#### [ABOUT THIS EXERCISE]
Each line below with the word "pipihkan" needs to be copied.
*** Opening of SOURCE RECORDS ***
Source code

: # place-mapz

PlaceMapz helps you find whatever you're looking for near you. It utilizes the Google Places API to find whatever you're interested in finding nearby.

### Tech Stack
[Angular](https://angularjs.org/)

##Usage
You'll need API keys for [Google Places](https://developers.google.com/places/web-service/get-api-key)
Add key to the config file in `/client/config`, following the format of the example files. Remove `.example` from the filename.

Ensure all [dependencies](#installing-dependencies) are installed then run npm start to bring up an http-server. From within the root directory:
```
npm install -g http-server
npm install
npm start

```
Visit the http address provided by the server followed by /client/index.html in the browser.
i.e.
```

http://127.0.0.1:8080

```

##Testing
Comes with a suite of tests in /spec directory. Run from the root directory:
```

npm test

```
*** Close of SOURCE RECORDS ***
*** Opening of SOURCE RECORDS ***
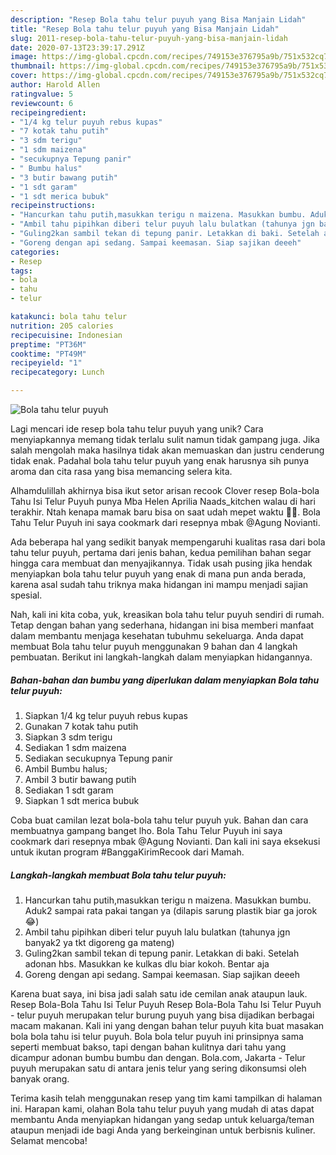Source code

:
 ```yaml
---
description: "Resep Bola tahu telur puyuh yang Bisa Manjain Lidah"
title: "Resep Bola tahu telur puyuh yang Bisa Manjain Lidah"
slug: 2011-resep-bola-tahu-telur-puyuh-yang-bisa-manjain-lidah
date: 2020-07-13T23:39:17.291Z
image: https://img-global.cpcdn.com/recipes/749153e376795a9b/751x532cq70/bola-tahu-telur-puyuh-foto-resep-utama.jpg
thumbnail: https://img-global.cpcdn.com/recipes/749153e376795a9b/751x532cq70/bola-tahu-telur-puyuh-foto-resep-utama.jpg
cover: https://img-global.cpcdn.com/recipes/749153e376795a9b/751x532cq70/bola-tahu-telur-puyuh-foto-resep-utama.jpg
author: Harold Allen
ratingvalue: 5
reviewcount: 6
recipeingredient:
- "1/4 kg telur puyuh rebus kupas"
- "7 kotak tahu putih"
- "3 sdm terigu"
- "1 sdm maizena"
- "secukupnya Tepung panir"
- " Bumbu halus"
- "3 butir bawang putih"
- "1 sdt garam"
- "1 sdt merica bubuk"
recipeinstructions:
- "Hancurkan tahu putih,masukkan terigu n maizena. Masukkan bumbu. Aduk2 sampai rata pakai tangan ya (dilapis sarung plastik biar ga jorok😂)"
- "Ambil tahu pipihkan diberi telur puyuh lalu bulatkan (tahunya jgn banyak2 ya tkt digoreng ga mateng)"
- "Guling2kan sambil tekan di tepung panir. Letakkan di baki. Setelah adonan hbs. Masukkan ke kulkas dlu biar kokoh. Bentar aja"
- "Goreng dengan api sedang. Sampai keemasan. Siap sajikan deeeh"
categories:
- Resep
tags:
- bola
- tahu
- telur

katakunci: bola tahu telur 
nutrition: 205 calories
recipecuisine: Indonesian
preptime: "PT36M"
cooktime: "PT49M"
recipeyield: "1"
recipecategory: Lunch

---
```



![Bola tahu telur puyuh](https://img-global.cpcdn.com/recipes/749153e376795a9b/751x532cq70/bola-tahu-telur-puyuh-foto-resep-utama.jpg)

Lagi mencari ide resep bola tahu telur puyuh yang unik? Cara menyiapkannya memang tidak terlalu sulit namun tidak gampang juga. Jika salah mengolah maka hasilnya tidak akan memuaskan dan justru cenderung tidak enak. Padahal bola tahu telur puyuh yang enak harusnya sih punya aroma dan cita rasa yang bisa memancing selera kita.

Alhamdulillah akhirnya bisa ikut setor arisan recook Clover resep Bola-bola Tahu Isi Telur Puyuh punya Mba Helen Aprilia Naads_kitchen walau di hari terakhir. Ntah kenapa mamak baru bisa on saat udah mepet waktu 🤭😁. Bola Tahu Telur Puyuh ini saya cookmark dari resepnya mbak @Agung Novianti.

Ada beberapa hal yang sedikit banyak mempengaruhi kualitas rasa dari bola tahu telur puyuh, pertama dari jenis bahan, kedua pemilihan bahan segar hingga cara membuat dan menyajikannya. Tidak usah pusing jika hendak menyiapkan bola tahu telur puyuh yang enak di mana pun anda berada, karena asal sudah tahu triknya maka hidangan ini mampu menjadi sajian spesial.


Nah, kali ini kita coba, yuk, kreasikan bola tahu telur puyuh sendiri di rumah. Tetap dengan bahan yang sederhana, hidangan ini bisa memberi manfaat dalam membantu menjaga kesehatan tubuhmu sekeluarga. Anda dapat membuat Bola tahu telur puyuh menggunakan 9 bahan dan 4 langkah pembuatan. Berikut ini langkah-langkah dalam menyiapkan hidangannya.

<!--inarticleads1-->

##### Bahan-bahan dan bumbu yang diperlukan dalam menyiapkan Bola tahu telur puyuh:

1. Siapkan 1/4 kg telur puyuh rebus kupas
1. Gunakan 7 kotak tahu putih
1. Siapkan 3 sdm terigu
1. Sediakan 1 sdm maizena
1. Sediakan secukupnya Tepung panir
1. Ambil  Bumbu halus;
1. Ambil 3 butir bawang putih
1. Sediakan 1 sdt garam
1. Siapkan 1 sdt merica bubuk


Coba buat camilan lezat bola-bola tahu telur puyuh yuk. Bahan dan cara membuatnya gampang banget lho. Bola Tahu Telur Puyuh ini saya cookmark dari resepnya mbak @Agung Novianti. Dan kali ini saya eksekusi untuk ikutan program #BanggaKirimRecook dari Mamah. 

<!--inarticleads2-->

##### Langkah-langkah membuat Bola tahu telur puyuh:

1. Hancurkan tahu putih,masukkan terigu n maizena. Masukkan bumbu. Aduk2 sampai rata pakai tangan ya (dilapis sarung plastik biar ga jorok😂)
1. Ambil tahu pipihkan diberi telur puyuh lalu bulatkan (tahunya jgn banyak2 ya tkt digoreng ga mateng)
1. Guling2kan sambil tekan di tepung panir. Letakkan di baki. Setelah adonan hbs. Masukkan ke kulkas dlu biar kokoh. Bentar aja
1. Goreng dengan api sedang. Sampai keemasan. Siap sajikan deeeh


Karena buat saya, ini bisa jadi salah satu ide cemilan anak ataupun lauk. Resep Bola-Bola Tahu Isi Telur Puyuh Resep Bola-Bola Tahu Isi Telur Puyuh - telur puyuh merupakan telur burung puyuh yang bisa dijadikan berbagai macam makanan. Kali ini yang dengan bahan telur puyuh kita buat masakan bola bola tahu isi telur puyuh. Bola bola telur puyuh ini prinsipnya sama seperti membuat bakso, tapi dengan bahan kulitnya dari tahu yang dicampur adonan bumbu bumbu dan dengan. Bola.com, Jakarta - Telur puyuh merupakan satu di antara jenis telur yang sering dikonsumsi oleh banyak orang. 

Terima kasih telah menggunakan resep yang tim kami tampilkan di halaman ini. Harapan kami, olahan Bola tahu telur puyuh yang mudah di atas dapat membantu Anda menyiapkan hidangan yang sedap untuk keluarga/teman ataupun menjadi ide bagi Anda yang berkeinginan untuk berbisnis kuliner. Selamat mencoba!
*** Close of SOURCE RECORDS ***
#### [REPLY]
- "Ambil tahu pipihkan diberi telur puyuh lalu bulatkan (tahunya jgn banyak2 ya tkt digoreng ga mateng)"
1. Ambil tahu pipihkan diberi telur puyuh lalu bulatkan (tahunya jgn banyak2 ya tkt digoreng ga mateng)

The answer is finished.